The short chain fatty acids (SCFA); acetate, propionate, and butyrate are produced by colonic fermentation of non-digestible carbohydrates (NDC) by the gut microbiota. Propionate is thought to play a prominent role in metabolic health and has recently been shown to contribute to intestinal gluconeogenesis( 1 ), and appetite regulation( 2 ). These effects are thought to be mediated, at least in part, by SCFA induced activation of free fatty acid receptors 2 and 3 (FFAR2/3). Identifying NDC that increase the production of propionate may be advantageous to metabolic health( 1 ). Beta (β) glucans are NDC polysaccharides composed solely of glucose and have been linked with increased propionate production in vitro ( 3 , 4 ). This study aimed to establish the extent of propionate production from a range of different sources of β-glucan from oats, barley and algae with varied structures and bond.

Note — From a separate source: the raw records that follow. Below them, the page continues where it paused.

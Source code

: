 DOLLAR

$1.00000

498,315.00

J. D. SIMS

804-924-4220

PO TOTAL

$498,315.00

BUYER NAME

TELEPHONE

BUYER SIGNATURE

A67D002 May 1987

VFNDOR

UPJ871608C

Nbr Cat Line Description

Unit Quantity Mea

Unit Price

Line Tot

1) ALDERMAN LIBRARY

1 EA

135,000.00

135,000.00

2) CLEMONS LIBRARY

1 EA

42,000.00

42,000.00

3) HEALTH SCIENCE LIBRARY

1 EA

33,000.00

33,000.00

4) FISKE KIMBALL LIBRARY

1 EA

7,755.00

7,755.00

Batch in vitro fermentations (n = 3 M/F 2/1, 23–26 years) were conducted with a selection of commercially available β-glucans; Oats (β1–3, 1–4): Oatwell 22, Oatwell 28, Promoat, Barley (β1–3, 1–4): Glucagel and Algae: Laminarin (β1–3, 1–6) with inulin as a control. SCFA were extracted in ether and measured by GC-FID with 2-ethylbutyric acid as internal standard. Statistical analysis was conducted using one way ANOVA with post hoc Bonferroni.
All β-glucans analysed were well fermented yielding similar total SCFA as inulin. The source of β-glucan had no significant effect on SCFA production (Figure 1) or the molar proportion of propionate. More detailed analysis is needed before these NDCs could be considered to be ‘propiogenic’ for use as a functional food in metabolic health.
This work was supported by BBSRC DRINC.